In Memoriam

Edwin O. Reischauer (1910-90)

AHA Staff | Nov 1, 1990

Edwin O. Reischauer, professor emeritus of Harvard University, died September 1 at the age of 79. Dr. Reischauer was a renowned East Asian scholar who taught at Harvard University for more than 40 years and served as U.S. ambassador to Japan from 1961 to 1966.

Dr. Reischauer was born in Tokyo to American educational missionaries. Raised in Japan, he graduated from the American School in Tokyo in 1927. At 17, he enrolled in Oberlin College, where he majored in history. He graduated Phi Beta Kappa in 1931 and then went to Harvard, where he received a master's degree in history in 1932.

He did postgraduate work at the University of Paris, the Universities of Tokyo and Kyoto, and in China, receiving his doctorate in Far Eastern languages from Harvard in 1939.

An instructor at Harvard from 1938 to 1942, Dr. Reischauer left the university to work as a senior research analyst for the State Department and the War Department before joining the Army as a major in 1943.

While in the Army, he was awarded the Legion of Merit and rose to the rank of lieutenant colonel as an acknowledged expert on Japanese culture and Japanese military codes.

After a brief stint with the American occupational government after World War II, he returned to Harvard as an associate professor of Far Eastern languages. In 1950 he became a professor of Japanese history and later held various positions at the university, including director of the Harvard Yenching Institute and director of Harvard's Japan Institute (now the Edwin O. Reischauer Institute of Japanese Studies).

In 1961 he left Harvard to become the U.S. ambassador to Japan. Able to address the Japanese in their own tongue and with a deep understanding of their society and culture, Dr. Reischauer was regarded as an ideal American spokesman.

In 1966, he returned to Harvard, where he was appointed University Professor. Japan's First Class Order of the Rising Sun was conferred on him in 1968 for his work to promote better understanding between cultures. His list of honorary degrees includes recognition from Harvard, Yale, Oberlin, Michigan, Chicago, Brandeis, Dennison, and the Japanese universities of Nihon, Rikkyo, and Keio. In 1988 he received the American Historical Association's Award for Scholarly Distinction.

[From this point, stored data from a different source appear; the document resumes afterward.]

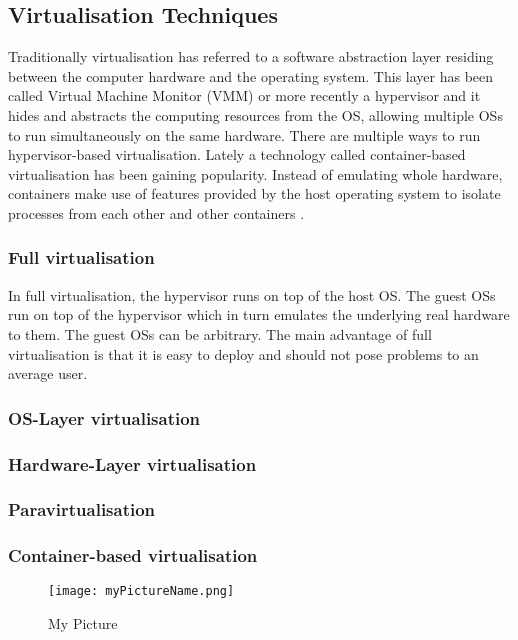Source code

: \subsection{Virtualisation Techniques}

Traditionally virtualisation has referred to a software abstraction layer residing between the computer hardware and the operating system. \cite{taxonomy} This layer has been called Virtual Machine Monitor (VMM) or more recently a hypervisor and it hides and abstracts the computing resources from the OS, allowing multiple OSs to run simultaneously on the same hardware. There are multiple ways to run hypervisor-based virtualisation. Lately a technology called container-based virtualisation has been gaining popularity. Instead of emulating whole hardware, containers make use of features provided by the host operating system to isolate processes from each other and other containers \cite{eder2016hypervisor}.

\subsubsection{Full virtualisation}

In full virtualisation, the hypervisor runs on top of the host OS. The guest OSs run on top of the hypervisor which in turn emulates the underlying real hardware to them. The guest OSs can be arbitrary. The main advantage of full virtualisation is that it is easy to deploy and should not pose problems to an average user. 

\subsubsection{OS-Layer virtualisation}

\subsubsection{Hardware-Layer virtualisation}

\subsubsection{Paravirtualisation}

\subsubsection{Container-based virtualisation}

\begin{figure}
\centering
  \texttt{[image: myPictureName.png]}%
  \caption{My Picture}
\end{figure}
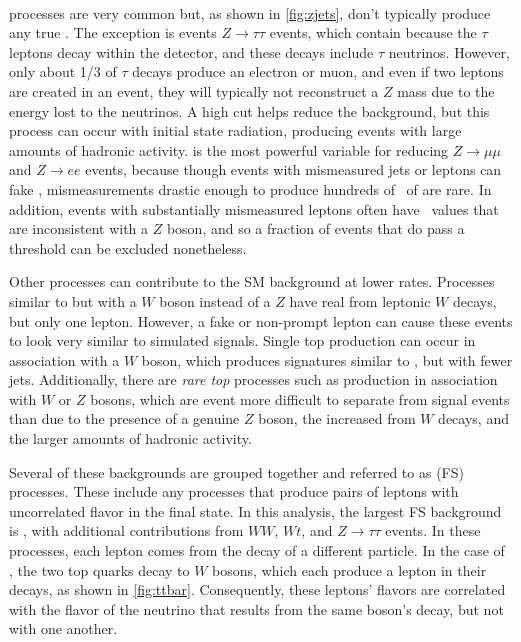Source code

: \paragraph{\dyjets} processes are very common but, as shown in \autoref{fig:zjets}, don't typically produce any true \MET. The exception is events $Z\rightarrow\tau\tau$ events, which contain \MET because the $\tau$ leptons decay within the detector, and these decays include $\tau$ neutrinos. However, only about 1/3 of $\tau$ decays produce an electron or muon, and even if two leptons are created in an event, they will typically not reconstruct a $Z$ mass due to the energy lost to the neutrinos. A high \HT cut helps reduce the \dyjets background, but this process can occur with initial state radiation, producing events with large amounts of hadronic activity. \MET is the most powerful variable for reducing $Z\rightarrow\mu\mu$ and $Z\rightarrow ee$ events, because though events with mismeasured jets or leptons can fake \MET, mismeasurements drastic enough to produce hundreds of \gev~of \met are rare. In addition, events with substantially mismeasured leptons often have \mll~values that are inconsistent with a $Z$ boson, and so a fraction of \dyjets events that do pass a \MET threshold can be excluded nonetheless. 

Other processes can contribute to the \ac{SM} background at lower rates. Processes similar to \dyjets but with a $W$ boson instead of a $Z$ have real \MET from leptonic $W$ decays, but only one lepton. However, a fake or non-prompt lepton can cause these events to look very similar to simulated signals. Single top production can occur in association with a $W$ boson, which produces signatures similar to \ttbar, but with fewer jets.  Additionally, there are \textit{rare top} processes such as \ttbar production in association with $W$ or $Z$ bosons, which are event more difficult to separate from signal events than \ttbar due to the presence of a genuine $Z$ boson, the increased \met from $W$ decays, and the larger amounts of hadronic activity.

Several of these backgrounds are grouped together and referred to as \textit{} (\acs{FS}) processes. These include any processes that produce pairs of leptons with uncorrelated flavor in the final state. In this analysis, the largest \ac{FS} background is \ttbar, with additional contributions from $WW$, $Wt$, and $Z\rightarrow\tau\tau$ events. In these processes, each lepton comes from the decay of a different particle. In the case of \ttbar, the two top quarks decay to $W$ bosons, which each produce a lepton in their decays, as shown in \autoref{fig:ttbar}. Consequently, these leptons' flavors are correlated with the flavor of the neutrino that results from the same boson's decay, but not with one another.

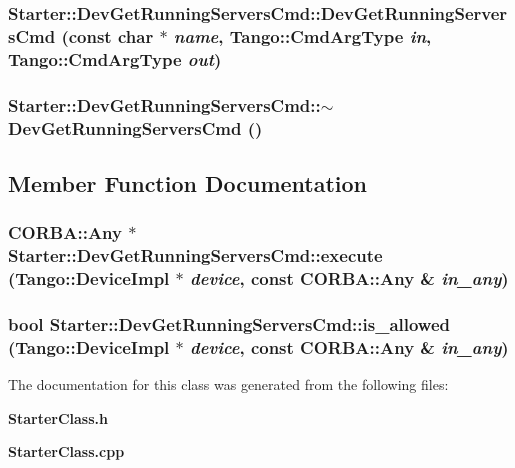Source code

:\subsubsection{\setlength{\rightskip}{0pt plus 5cm}Starter::Dev\-Get\-Running\-Servers\-Cmd::Dev\-Get\-Running\-Servers\-Cmd (const char $\ast$ {\em name}, Tango::Cmd\-Arg\-Type {\em in}, Tango::Cmd\-Arg\-Type {\em out})}\label{classStarter_1_1DevGetRunningServersCmd_a1}


\subsubsection{\setlength{\rightskip}{0pt plus 5cm}Starter::Dev\-Get\-Running\-Servers\-Cmd::$\sim$Dev\-Get\-Running\-Servers\-Cmd ()\hspace{0.3cm}{\tt  [inline]}}\label{classStarter_1_1DevGetRunningServersCmd_a2}




\subsection{Member Function Documentation}
\subsubsection{\setlength{\rightskip}{0pt plus 5cm}CORBA::Any $\ast$ Starter::Dev\-Get\-Running\-Servers\-Cmd::execute (Tango::Device\-Impl $\ast$ {\em device}, const CORBA::Any \& {\em in\_\-any})\hspace{0.3cm}{\tt  [virtual]}}\label{classStarter_1_1DevGetRunningServersCmd_a4}


\subsubsection{\setlength{\rightskip}{0pt plus 5cm}bool Starter::Dev\-Get\-Running\-Servers\-Cmd::is\_\-allowed (Tango::Device\-Impl $\ast$ {\em device}, const CORBA::Any \& {\em in\_\-any})\hspace{0.3cm}{\tt  [virtual]}}\label{classStarter_1_1DevGetRunningServersCmd_a3}




The documentation for this class was generated from the following files:\begin{CompactItemize}
\item 
{\bf Starter\-Class.h}\item 
{\bf Starter\-Class.cpp}\end{CompactItemize}
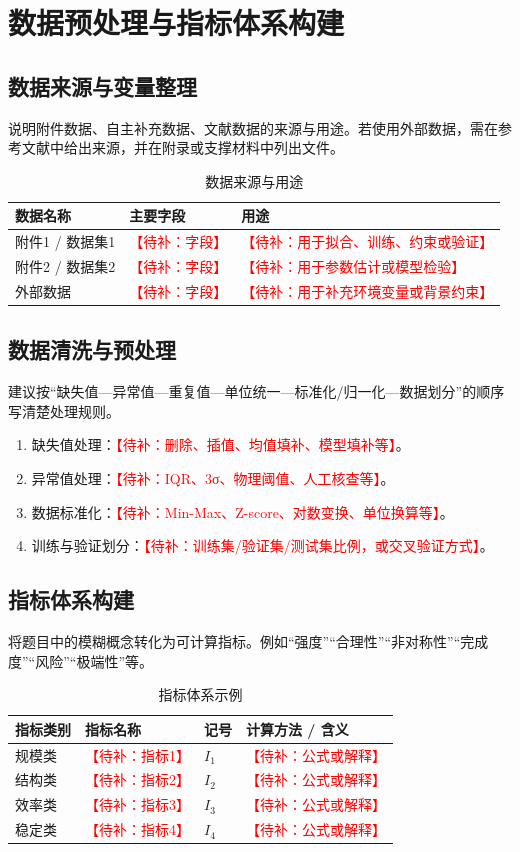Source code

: \documentclass[UTF8,a4paper,zihao=5]{ctexart}
\numberwithin{equation}{section}
\numberwithin{figure}{section}
\numberwithin{table}{section}
\newcommand{\todo}[1]{\textcolor{red}{【待补：#1】}}
\begin{document}
\section{数据预处理与指标体系构建}

\subsection{数据来源与变量整理}
说明附件数据、自主补充数据、文献数据的来源与用途。若使用外部数据，需在参考文献中给出来源，并在附录或支撑材料中列出文件。

\begin{table}[H]
  \centering
  \caption{数据来源与用途}
  \begin{tabularx}{\linewidth}{lXX}
    \toprule
    数据名称 & 主要字段 & 用途 \\
    \midrule
    附件1 / 数据集1 & \todo{字段} & \todo{用于拟合、训练、约束或验证} \\
    附件2 / 数据集2 & \todo{字段} & \todo{用于参数估计或模型检验} \\
    外部数据 & \todo{字段} & \todo{用于补充环境变量或背景约束} \\
    \bottomrule
  \end{tabularx}
\end{table}

\subsection{数据清洗与预处理}
建议按“缺失值—异常值—重复值—单位统一—标准化/归一化—数据划分”的顺序写清楚处理规则。
\begin{enumerate}
  \item 缺失值处理：\todo{删除、插值、均值填补、模型填补等}。
  \item 异常值处理：\todo{IQR、3σ、物理阈值、人工核查等}。
  \item 数据标准化：\todo{Min-Max、Z-score、对数变换、单位换算等}。
  \item 训练与验证划分：\todo{训练集/验证集/测试集比例，或交叉验证方式}。
\end{enumerate}

\subsection{指标体系构建}
将题目中的模糊概念转化为可计算指标。例如“强度”“合理性”“非对称性”“完成度”“风险”“极端性”等。
\begin{table}[H]
  \centering
  \caption{指标体系示例}
  \begin{tabularx}{\linewidth}{lXlX}
    \toprule
    指标类别 & 指标名称 & 记号 & 计算方法 / 含义 \\
    \midrule
    规模类 & \todo{指标1} & $I_1$ & \todo{公式或解释} \\
    结构类 & \todo{指标2} & $I_2$ & \todo{公式或解释} \\
    效率类 & \todo{指标3} & $I_3$ & \todo{公式或解释} \\
    稳定类 & \todo{指标4} & $I_4$ & \todo{公式或解释} \\
    \bottomrule
  \end{tabularx}
\end{table}
\end{document}
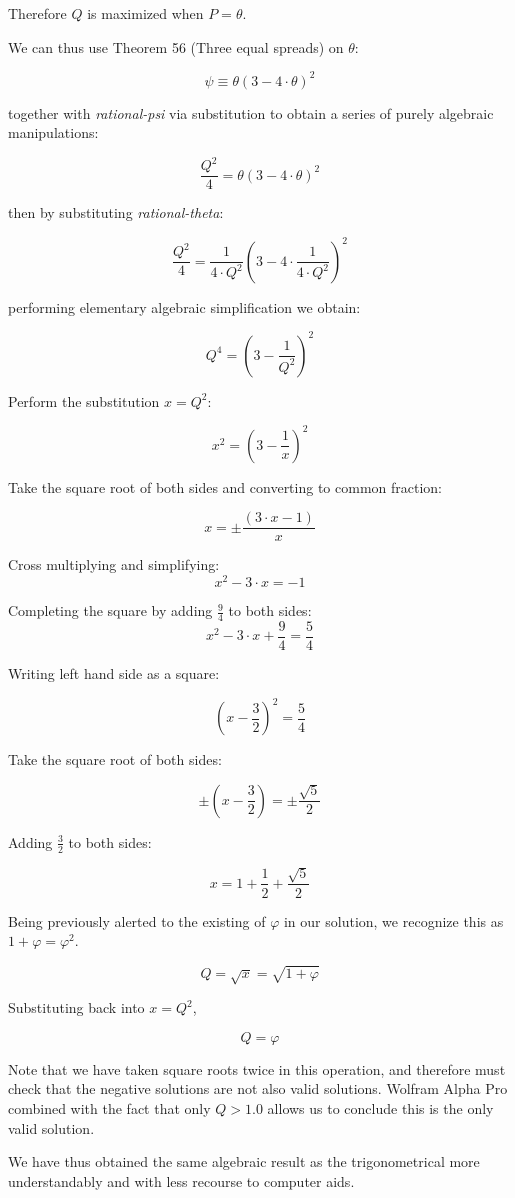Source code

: \documentclass[11pt]{article}
\begin{document}
Therefore $Q$ is maximized when $P = \theta$.

We can thus use Theorem 56 (Three equal spreads) \cite{wildberger2005} on $\theta$:

\[  \psi \equiv \theta (3 - 4 \cdot \theta)^2  \]

together with \textit{rational-psi} via substitution to obtain a series of purely algebraic manipulations:

\[  \frac{Q^2}{4} = \theta (3 - 4 \cdot \theta)^2  \]

then by substituting \textit{rational-theta}:

\[  \frac{Q^2}{4} = \frac{1}{4 \cdot Q^2} (3 - 4 \cdot \frac{1}{4 \cdot Q^2})^2  \]

performing elementary algebraic simplification we obtain:

\[  Q^4 = (3 - \frac{1}{Q^2})^2   \]

Perform the substitution $x = Q^2$:

\[  x^2 = (3 - \frac{1}{x})^2   \]

Take the square root of both sides and converting to common fraction:

\[  x = \pm \frac{(3\cdot x - 1)}{x}   \]

Cross multiplying and simplifying:
\[  x^2 - 3\cdot x =  - 1   \]

Completing the square by adding $\frac{9}{4}$ to both sides:
\[  x^2 - 3\cdot x + \frac{9}{4} =  \frac{5}{4}   \]

Writing left hand side as a square:

\[  (x- \frac{3}{2})^2 =  \frac{5}{4}   \]

Take the square root of both sides:

\[  \pm (x- \frac{3}{2}) =  \pm \frac{\sqrt{5}}{2}   \]

Adding $\frac{3}{2}$ to both sides:

\[  x =   1 + \frac{1}{2} + \frac{\sqrt{5}}{2}   \]

Being previously alerted to the existing of $\varphi$ in our solution, we recognize
this as $1 + \varphi = \varphi^2$. 

\[  Q = \sqrt{x}  =   \sqrt{1 + \varphi}  \]

Substituting back into $x = Q ^ 2$,

\[  Q =   \varphi  \]

Note that we have taken square roots twice in this operation, and therefore must
check that the negative solutions are not also valid solutions. Wolfram Alpha Pro
combined with the fact that only $Q > 1.0$ allows us to conclude this is the
only valid solution.

We have thus obtained the same algebraic result as the trigonometrical more understandably
and with less recourse to computer aids.
\end{document}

Dr. Reischauer's contributions to his field include his most recent books: The Japanese Today: Change and Continuity and My Life Between Japan and America: Memoirs. His readable history, Japan: The Story of a Nation, was an expanded follow-up of a previous work, Japan, Past and Present. He also wrote two detailed studies of the T'ang Dynasty in China: Ennin's Diary: The Record of a Pilgrimage to China in Search of the Law and Ennin's Travels in T'ang Japanese Literature. He has authored several books on U.S. policy, including Toward the Twenty-first Century: Education for a Changing World; Beyond Vietnam: The United States and Asia; and Wanted: An Asian Policy.

Dr. Reischauer is survived by his wife Haru; two daughters, Ann Heinemann of San Diego and Joan Simon of Larchmont, NY; a son, Robert of Washington, D.C.; and nine grandchildren.